Records supplied
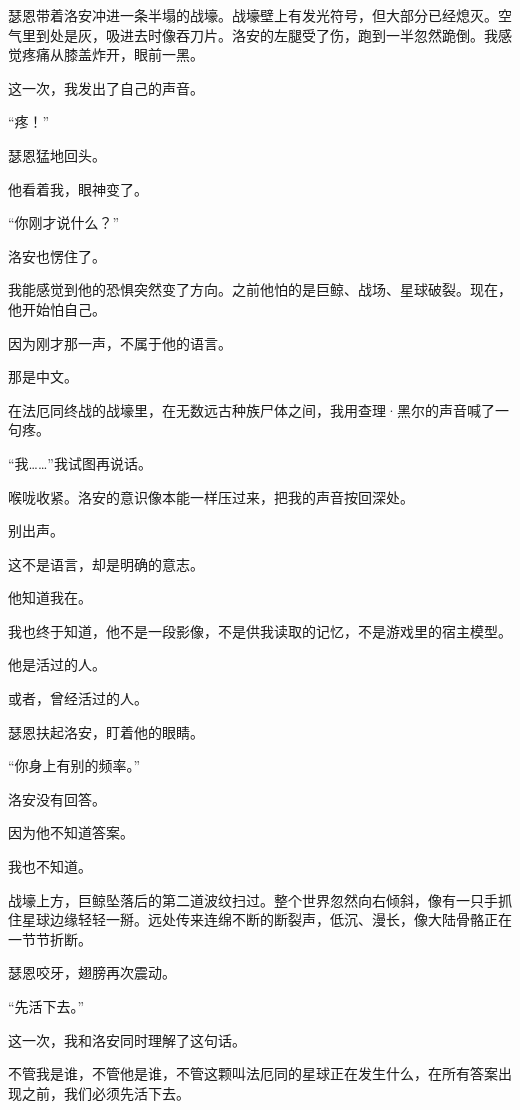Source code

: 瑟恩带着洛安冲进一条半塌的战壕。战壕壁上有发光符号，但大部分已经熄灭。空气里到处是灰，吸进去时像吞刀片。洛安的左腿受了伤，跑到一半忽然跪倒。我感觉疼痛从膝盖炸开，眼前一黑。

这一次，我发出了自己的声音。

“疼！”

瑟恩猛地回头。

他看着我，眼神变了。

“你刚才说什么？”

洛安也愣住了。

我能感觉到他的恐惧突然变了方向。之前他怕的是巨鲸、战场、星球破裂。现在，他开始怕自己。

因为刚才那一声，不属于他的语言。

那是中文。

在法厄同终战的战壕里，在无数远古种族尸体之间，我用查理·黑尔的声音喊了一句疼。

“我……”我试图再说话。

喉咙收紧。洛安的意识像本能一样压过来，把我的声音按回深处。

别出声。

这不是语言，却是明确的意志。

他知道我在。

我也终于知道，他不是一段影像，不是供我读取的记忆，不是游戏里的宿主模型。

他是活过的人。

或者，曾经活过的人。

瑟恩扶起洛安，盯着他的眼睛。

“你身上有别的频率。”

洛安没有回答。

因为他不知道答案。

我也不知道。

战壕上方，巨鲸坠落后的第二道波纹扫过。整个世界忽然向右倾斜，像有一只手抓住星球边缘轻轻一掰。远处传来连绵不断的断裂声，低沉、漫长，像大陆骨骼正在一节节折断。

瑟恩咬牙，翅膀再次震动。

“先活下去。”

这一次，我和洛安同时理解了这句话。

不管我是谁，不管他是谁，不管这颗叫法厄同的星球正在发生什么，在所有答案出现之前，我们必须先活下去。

--

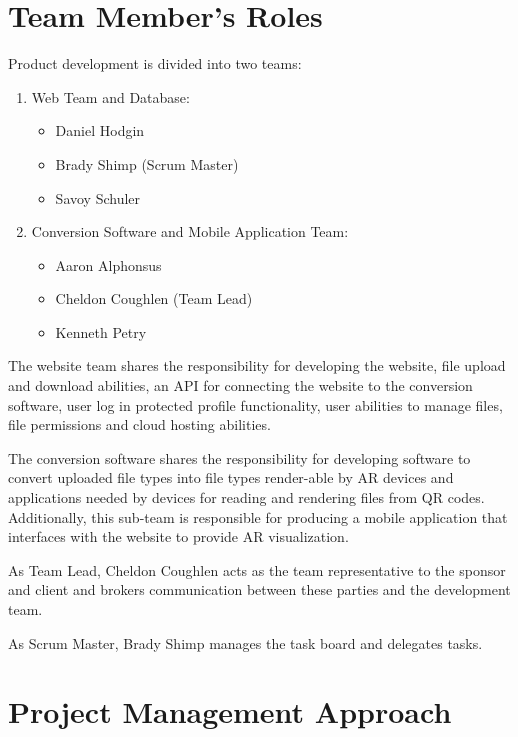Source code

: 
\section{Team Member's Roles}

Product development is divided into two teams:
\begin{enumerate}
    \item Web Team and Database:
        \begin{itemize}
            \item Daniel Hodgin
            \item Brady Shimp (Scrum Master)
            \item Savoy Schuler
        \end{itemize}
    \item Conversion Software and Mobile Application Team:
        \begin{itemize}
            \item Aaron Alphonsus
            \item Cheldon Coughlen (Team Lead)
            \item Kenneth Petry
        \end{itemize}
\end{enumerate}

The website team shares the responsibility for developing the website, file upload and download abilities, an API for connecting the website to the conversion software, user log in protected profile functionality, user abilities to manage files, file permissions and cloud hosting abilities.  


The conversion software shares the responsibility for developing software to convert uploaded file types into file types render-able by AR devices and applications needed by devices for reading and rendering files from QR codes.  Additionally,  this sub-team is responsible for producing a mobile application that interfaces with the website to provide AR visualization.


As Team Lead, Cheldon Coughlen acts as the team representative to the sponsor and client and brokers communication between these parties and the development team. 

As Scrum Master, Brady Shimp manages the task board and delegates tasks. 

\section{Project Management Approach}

Problem statement
Among the lines above, find those with the word "Cheldon". Copy them.

Response to this task
            \item Cheldon Coughlen (Team Lead)
As Team Lead, Cheldon Coughlen acts as the team representative to the sponsor and client and brokers communication between these parties and the development team. 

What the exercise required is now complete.